PROBLEM TO WORK ON: Look through the lines below, find those with the word "error", and copy them.

MATERIAL PROVIDED:
- - -

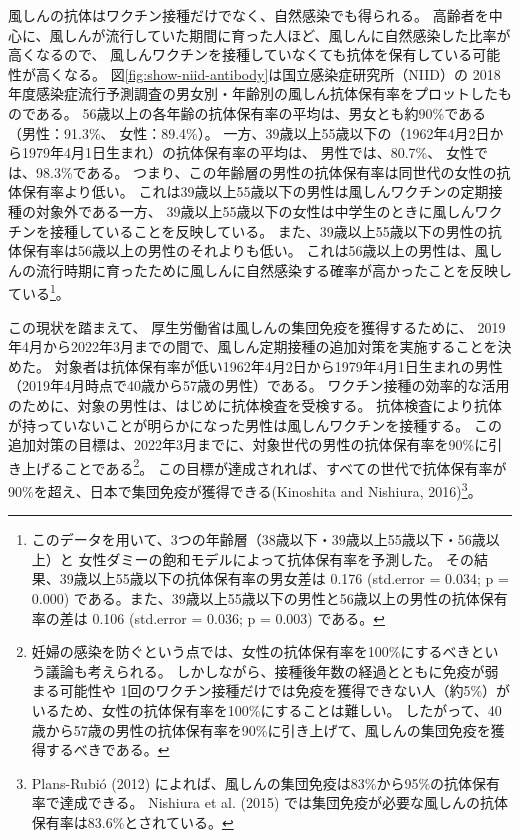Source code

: \documentclass[
  11pt,
  a4paper,
]{article}
\begin{document}
風しんの抗体はワクチン接種だけでなく、自然感染でも得られる。
高齢者を中心に、風しんが流行していた期間に育った人ほど、風しんに自然感染した比率が高くなるので、
風しんワクチンを接種していなくても抗体を保有している可能性が高くなる。
図\ref{fig:show-niid-antibody}は国立感染症研究所（NIID）の
2018年度感染症流行予測調査の男女別・年齢別の風しん抗体保有率をプロットしたものである。
56歳以上の各年齢の抗体保有率の平均は、男女とも約90\%である
（男性：91.3\%、
女性：89.4\%）。
一方、39歳以上55歳以下の（1962年4月2日から1979年4月1日生まれ）の抗体保有率の平均は、
男性では、80.7\%、
女性では、98.3\%である。
つまり、この年齢層の男性の抗体保有率は同世代の女性の抗体保有率より低い。
これは39歳以上55歳以下の男性は風しんワクチンの定期接種の対象外である一方、
39歳以上55歳以下の女性は中学生のときに風しんワクチンを接種していることを反映している。
また、39歳以上55歳以下の男性の抗体保有率は56歳以上の男性のそれよりも低い。
これは56歳以上の男性は、風しんの流行時期に育ったために風しんに自然感染する確率が高かったことを反映している\footnote{このデータを用いて、3つの年齢層（38歳以下・39歳以上55歳以下・56歳以上）と
  女性ダミーの飽和モデルによって抗体保有率を予測した。
  その結果、39歳以上55歳以下の抗体保有率の男女差は
  0.176 (std.error = 0.034; p = 0.000)
  である。また、39歳以上55歳以下の男性と56歳以上の男性の抗体保有率の差は
  0.106 (std.error = 0.036; p = 0.003)
  である。}。

この現状を踏まえて、
厚生労働省は風しんの集団免疫を獲得するために、
2019年4月から2022年3月までの間で、風しん定期接種の追加対策を実施することを決めた。
対象者は抗体保有率が低い1962年4月2日から1979年4月1日生まれの男性（2019年4月時点で40歳から57歳の男性）である。
ワクチン接種の効率的な活用のために、対象の男性は、はじめに抗体検査を受検する。
抗体検査により抗体が持っていないことが明らかになった男性は風しんワクチンを接種する。
この追加対策の目標は、2022年3月までに、対象世代の男性の抗体保有率を90\%に引き上げることである\footnote{妊婦の感染を防ぐという点では、女性の抗体保有率を100\%にするべきという議論も考えられる。
  しかしながら、接種後年数の経過とともに免疫が弱まる可能性や
  1回のワクチン接種だけでは免疫を獲得できない人（約5\%）がいるため、女性の抗体保有率を100\%にすることは難しい。
  したがって、40歳から57歳の男性の抗体保有率を90\%に引き上げて、風しんの集団免疫を獲得するべきである。}。
この目標が達成されれば、すべての世代で抗体保有率が90\%を超え、日本で集団免疫が獲得できる(Kinoshita and Nishiura, 2016)\footnote{Plans-Rubió (2012) によれば、風しんの集団免疫は83\%から95\%の抗体保有率で達成できる。
  Nishiura et al. (2015) では集団免疫が必要な風しんの抗体保有率は83.6\%とされている。}。
\end{document}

- - -

EXERCISE OUTPUT:
  0.176 (std.error = 0.034; p = 0.000)
  0.106 (std.error = 0.036; p = 0.003)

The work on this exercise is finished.